第4話

 落ち着きましょう、とにかくは落ち着きましょう。パニックになったら全てが終わりです。

 それから、諦めてはいけません。希望を捨てず、余裕を失わないようにしましょう。


 よし、大丈夫。冷静さを取り戻します。不安がないと言えば噓になりますが、むしろある程度の緊張感ができた方が頭も冴えそうなものです。プラス思考です。


 とにかく自力での脱出は叶わずとも、今ごろ親が連絡の取れなくなったボクを探してくれているはずです。誘拐されてからどのくらい時間が経ったのか定かでありませんが、もし深夜を過ぎても家に帰らないようなら、何かあったと判断するはずです。ボクまだ高校生ですし、夜遊びをするような習慣もありませんので。


 それにセンパイの車に乗ったのは学校の近く。すぐ人目につきそうなものです。誰かの証言からすでに警察が動いているとすれば、捜査が進むのも時間の問題でしょう。

 現状、ボクに残された手立てが待つことだけなのは悟りましたし、許容します。なので大人しく待ちましょう。助けが来るのを。そう遠くないものと信じて。

 しかしこの待つだけというのがなかなかに苦痛で、暗闇で視界も判然とせず、時間の感覚もわからない中では、何をしていれば、考えていればいいのか。手持ち無沙汰がこれほど堪える日が来ようとは思いませんでした。

 楽しいことを考えていられればいいのです。いつセンパイが戻ってくるかわからない不安と同居しながらも、それを紛らわすものに逃避すること、逃避できるものを発想することが、言うなれば今のボクがすべきことでしょう。
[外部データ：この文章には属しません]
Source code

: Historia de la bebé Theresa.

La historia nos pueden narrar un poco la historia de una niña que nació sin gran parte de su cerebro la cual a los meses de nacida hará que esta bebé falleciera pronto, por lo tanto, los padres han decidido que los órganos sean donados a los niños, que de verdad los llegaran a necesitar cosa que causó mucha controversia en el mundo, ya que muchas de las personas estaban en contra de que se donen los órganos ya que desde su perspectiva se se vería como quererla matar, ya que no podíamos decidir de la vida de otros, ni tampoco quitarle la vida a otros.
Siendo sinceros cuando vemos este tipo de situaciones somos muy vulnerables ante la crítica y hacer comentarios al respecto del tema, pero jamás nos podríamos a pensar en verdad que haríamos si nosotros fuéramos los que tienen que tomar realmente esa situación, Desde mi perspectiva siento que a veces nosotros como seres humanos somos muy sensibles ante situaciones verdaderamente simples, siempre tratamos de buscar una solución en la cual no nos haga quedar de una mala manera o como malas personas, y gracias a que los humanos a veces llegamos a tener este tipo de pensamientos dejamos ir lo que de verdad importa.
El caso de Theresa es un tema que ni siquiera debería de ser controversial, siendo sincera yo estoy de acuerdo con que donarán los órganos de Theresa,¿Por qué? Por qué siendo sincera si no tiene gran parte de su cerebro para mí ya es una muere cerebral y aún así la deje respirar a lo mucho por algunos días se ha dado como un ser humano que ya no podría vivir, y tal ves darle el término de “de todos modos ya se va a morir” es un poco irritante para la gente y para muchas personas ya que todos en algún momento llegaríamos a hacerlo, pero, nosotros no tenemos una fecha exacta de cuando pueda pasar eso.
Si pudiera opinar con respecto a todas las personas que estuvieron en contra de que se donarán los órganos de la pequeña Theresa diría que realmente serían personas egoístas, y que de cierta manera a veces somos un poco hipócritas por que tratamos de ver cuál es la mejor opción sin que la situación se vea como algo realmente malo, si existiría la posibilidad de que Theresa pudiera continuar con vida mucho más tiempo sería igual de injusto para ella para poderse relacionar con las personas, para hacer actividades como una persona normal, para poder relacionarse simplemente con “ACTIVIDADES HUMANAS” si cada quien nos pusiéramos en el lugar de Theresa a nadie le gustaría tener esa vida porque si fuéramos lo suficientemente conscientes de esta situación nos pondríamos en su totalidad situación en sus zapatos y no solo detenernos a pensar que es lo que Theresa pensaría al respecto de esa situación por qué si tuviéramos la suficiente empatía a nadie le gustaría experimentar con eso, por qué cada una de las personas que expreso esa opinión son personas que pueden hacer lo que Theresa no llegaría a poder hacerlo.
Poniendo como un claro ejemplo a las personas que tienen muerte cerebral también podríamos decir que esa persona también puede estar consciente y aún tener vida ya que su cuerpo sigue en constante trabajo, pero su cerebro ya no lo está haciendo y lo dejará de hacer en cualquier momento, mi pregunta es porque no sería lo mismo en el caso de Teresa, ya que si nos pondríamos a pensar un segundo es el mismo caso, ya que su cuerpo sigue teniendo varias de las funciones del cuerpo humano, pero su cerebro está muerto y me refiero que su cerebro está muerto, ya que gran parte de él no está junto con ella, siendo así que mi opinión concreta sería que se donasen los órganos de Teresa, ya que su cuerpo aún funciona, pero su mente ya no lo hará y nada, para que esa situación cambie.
 一方で、第三の思考と感覚が徐々に意識の中で肥大化しつつありました。

 暑いのです。


 さっきドアに体を打ち付けたせいもありましたが、よくよく考えたら今は夏真っ盛り。エンジンを切られた車内からは冷房の名残が忘れ去られ、じわじわとですが季節本来の暑さが思い出されつつあります。

 たとえサンシェードで覆われていようと、車が日陰に停まっているとしても、閉め切られたこの環境で徐々に温度が上がっていくのは避けられないことでしょう。


 夏、閉め切られた車というと、思い浮かぶのは車内に放置され熱中症で死んでしまった赤ちゃんの話。痛ましい事件です。テレビでそんなニュースを見て、よくもそんなことができる親がいたものだと憤ったものです。

 けど、自分には縁のない話でもあると思っていました。ボクは赤ちゃんじゃありませんし、赤ちゃんを放置するような人間でもありません。そもそも普通に生活していれば、真夏の車に閉じ込められることなんてありませんから。

 ところが今、まさにそれがあり得てしまった状況にボクはいるわけです。


 ともすればこのままだと、ボクは赤ちゃんのように熱中症と脱水症状に苦しみながら、やがて……。


 いえ、そんなはずはありません。断言できます。

 というのもボクを人質として誘拐したのなら、ボクに何かするのが目的だとしたら、センパイはそれを見殺しにはしないはずということ。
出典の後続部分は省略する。